The lines from the top of the material through the line with "z wykonania wszystkich" are to be set down exactly. Leave the pictures out.

──────────

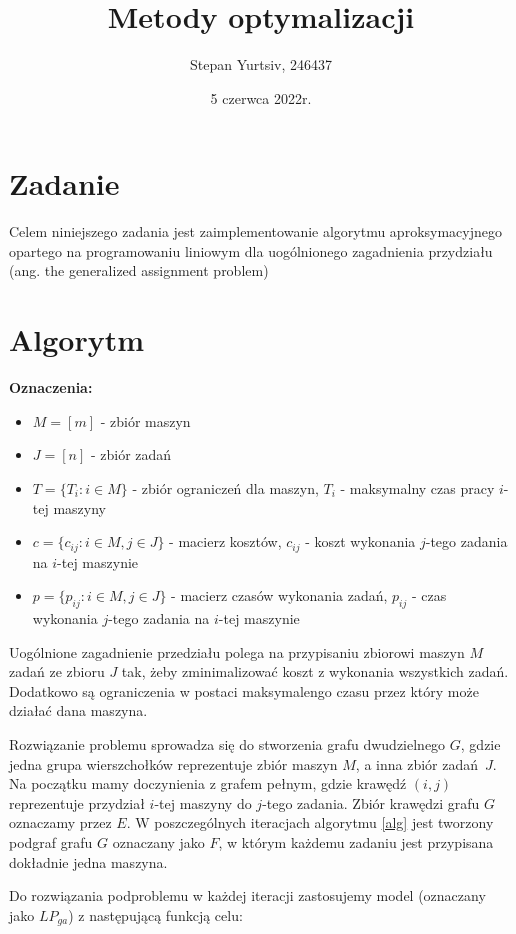 \documentclass[12pt, a4paper]{article}
\title{Metody optymalizacji}
\author{Stepan Yurtsiv, 246437}
\date{5 czerwca 2022r.}
\begin{document}
\maketitle

\section*{Zadanie}

Celem niniejszego zadania jest zaimplementowanie algorytmu
aproksymacyjnego opartego na programowaniu liniowym dla
uogólnionego zagadnienia przydziału (ang. the generalized assignment problem)

\section*{Algorytm}

\textbf{Oznaczenia:}
\begin{itemize}
  \item $M = [m]$ - zbiór maszyn
  \item $J = [n]$ - zbiór zadań
  \item $T = \{T_i: i \in M\}$ - zbiór ograniczeń dla maszyn, $T_i$ - maksymalny czas pracy $i$-tej maszyny
  \item $c = \{c_{ij}: i \in M, j \in J\}$ - macierz kosztów, $c_{ij}$ - koszt wykonania $j$-tego zadania na $i$-tej maszynie
  \item $p = \{p_{ij}: i \in M, j \in J\}$ - macierz czasów wykonania zadań, $p_{ij}$ - czas wykonania $j$-tego zadania na $i$-tej maszynie
\end{itemize}

Uogólnione zagadnienie przedziału polega na przypisaniu zbiorowi maszyn
$M$ zadań ze zbioru $J$ tak, żeby zminimalizować koszt z wykonania wszystkich
zadań. Dodatkowo są ograniczenia w postaci maksymalengo czasu przez który może
działać dana maszyna.

Rozwiązanie problemu sprowadza się do stworzenia grafu dwudzielnego
$G$, gdzie jedna grupa wierszchołków reprezentuje zbiór maszyn $M$, a inna
zbiór zadań $J$. Na początku mamy doczynienia z grafem pełnym, gdzie krawędź $(i, j)$ reprezentuje
przydział $i$-tej maszyny do $j$-tego zadania. Zbiór krawędzi
grafu $G$ oznaczamy przez $E$. W poszczególnych iteracjach
algorytmu \ref{alg} jest tworzony podgraf grafu $G$ oznaczany jako $F$, w którym
każdemu zadaniu jest przypisana dokładnie jedna maszyna.

Do rozwiązania podproblemu w każdej iteracji zastosujemy model (oznaczany jako $LP_{ga}$) z następującą 
funkcją celu:
\end{document}
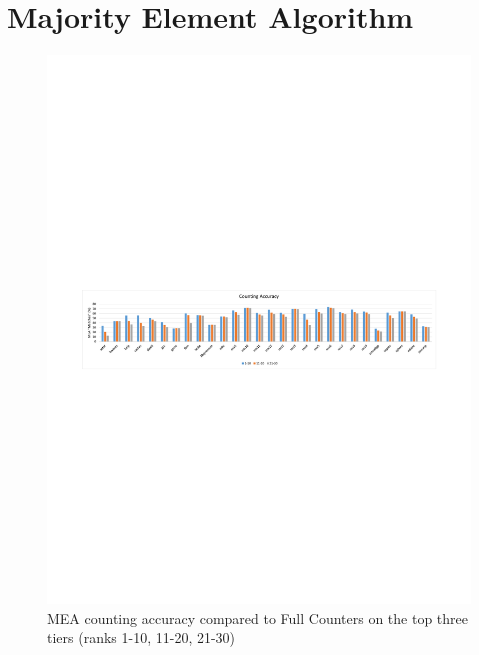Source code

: 
\section{Majority Element Algorithm}
\label{sec:MEA}

\begin{figure}[t]
  \includegraphics[width=\textwidth]{figures/mea_1.pdf}
  \caption{MEA counting accuracy compared to Full Counters on the top three tiers (ranks 1-10, 11-20, 21-30)}
  \label{fig:mea_1}
\end{figure}

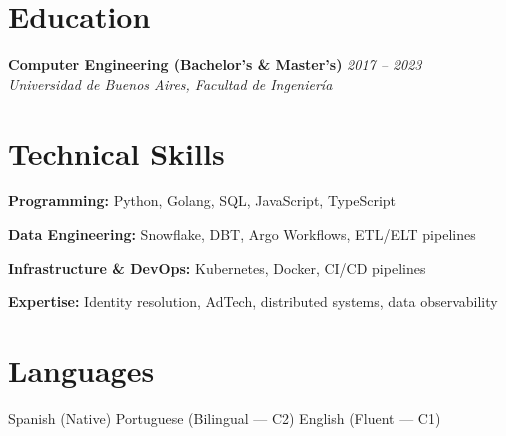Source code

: \documentclass[10pt,a4paper]{article}
\newcommand{\cventry}[3]{%
  \textbf{#1} \hfill \textit{#3}\\[3pt]
  \textit{#2}%
}
\begin{document}
\section*{Education}

\cventry{Computer Engineering (Bachelor's \& Master's)}%
  {Universidad de Buenos Aires, Facultad de Ingeniería}{2017 -- 2023}

\section*{Technical Skills}

\textbf{Programming:} Python, Golang, SQL, JavaScript, TypeScript

\textbf{Data Engineering:} Snowflake, DBT, Argo Workflows, ETL/ELT pipelines

\textbf{Infrastructure \& DevOps:} Kubernetes, Docker, CI/CD pipelines

\textbf{Expertise:} Identity resolution, AdTech, distributed systems,
data observability

\section*{Languages}

Spanish (Native)
\quad\textperiodcentered\quad Portuguese (Bilingual --- C2)
\quad\textperiodcentered\quad English (Fluent --- C1)
\end{document}

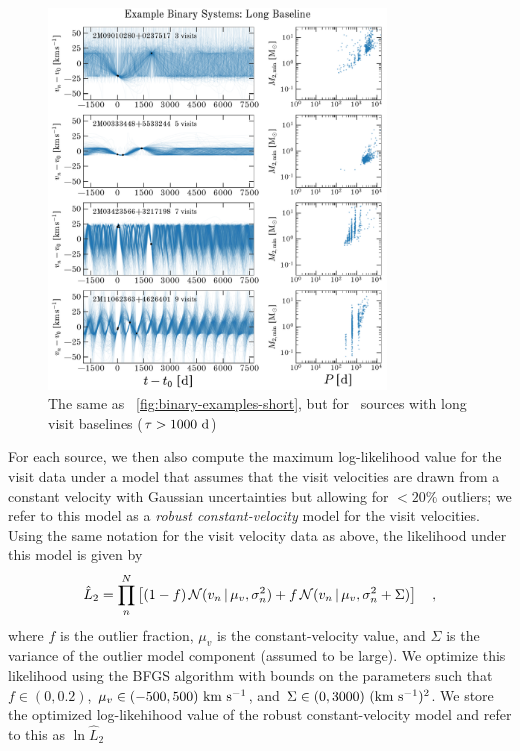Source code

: \documentclass[modern]{aastex63}
\begin{document}
\begin{figure}[!t]
    \begin{center}
    \includegraphics[width=0.8\textwidth]{example-binaries-long.pdf}
    \end{center}
    \caption{%
    The same as \figurename~\ref{fig:binary-examples-short}, but for \apogee\
    sources with long visit baselines ($\tau > 1000~\mathrm{d}$)
    \label{fig:binary-examples-long}
    }
\end{figure}

For each source, we then also compute the maximum log-likelihood value for the
visit data under a model that assumes that the visit velocities are drawn from a
constant velocity with Gaussian uncertainties but allowing for $<20\%$ outliers;
we refer to this model as a \emph{robust constant-velocity} model for the visit
velocities.
Using the same notation for the visit velocity data as above, the likelihood
under this model is given by
\begin{equation}
    \hat{L}_2 = \prod_n^N \left[(1-f) \,
        \mathcal{N}(v_n \given \mu_v, \sigma_n^2)
        + f\, \mathcal{N}(v_n \given \mu_v, \sigma_n^2 + \Sigma) \right] \quad ,
\end{equation}
where $f$ is the outlier fraction, $\mu_v$ is the constant-velocity value, and
$\Sigma$ is the variance of the outlier model component (assumed to be large).
We optimize this likelihood using the BFGS algorithm \citep{Nocedal:2006} with
bounds on the parameters such that $f \in (0, 0.2)$, $\mu_v \in (-500,
500)~\mathrm{km}~\mathrm{s}^{-1}$, and $\Sigma \in (0, 3000)~(\mathrm{km}~\mathrm{s}^{-1})^2$.
We store the optimized log-likehihood value of the robust constant-velocity
model and refer to this as $\ln \hat{L}_2$
\end{document}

──────────

● **Answer for this exercise**
 \documentclass[12pt, a4paper]{article}
\title{Metody optymalizacji}
\author{Stepan Yurtsiv, 246437}
\date{5 czerwca 2022r.}
\begin{document}
\maketitle

\section*{Zadanie}

Celem niniejszego zadania jest zaimplementowanie algorytmu
aproksymacyjnego opartego na programowaniu liniowym dla
uogólnionego zagadnienia przydziału (ang. the generalized assignment problem)

\section*{Algorytm}

\textbf{Oznaczenia:}
\begin{itemize}
  \item $M = [m]$ - zbiór maszyn
  \item $J = [n]$ - zbiór zadań
  \item $T = \{T_i: i \in M\}$ - zbiór ograniczeń dla maszyn, $T_i$ - maksymalny czas pracy $i$-tej maszyny
  \item $c = \{c_{ij}: i \in M, j \in J\}$ - macierz kosztów, $c_{ij}$ - koszt wykonania $j$-tego zadania na $i$-tej maszynie
  \item $p = \{p_{ij}: i \in M, j \in J\}$ - macierz czasów wykonania zadań, $p_{ij}$ - czas wykonania $j$-tego zadania na $i$-tej maszynie
\end{itemize}

Uogólnione zagadnienie przedziału polega na przypisaniu zbiorowi maszyn
$M$ zadań ze zbioru $J$ tak, żeby zminimalizować koszt z wykonania wszystkich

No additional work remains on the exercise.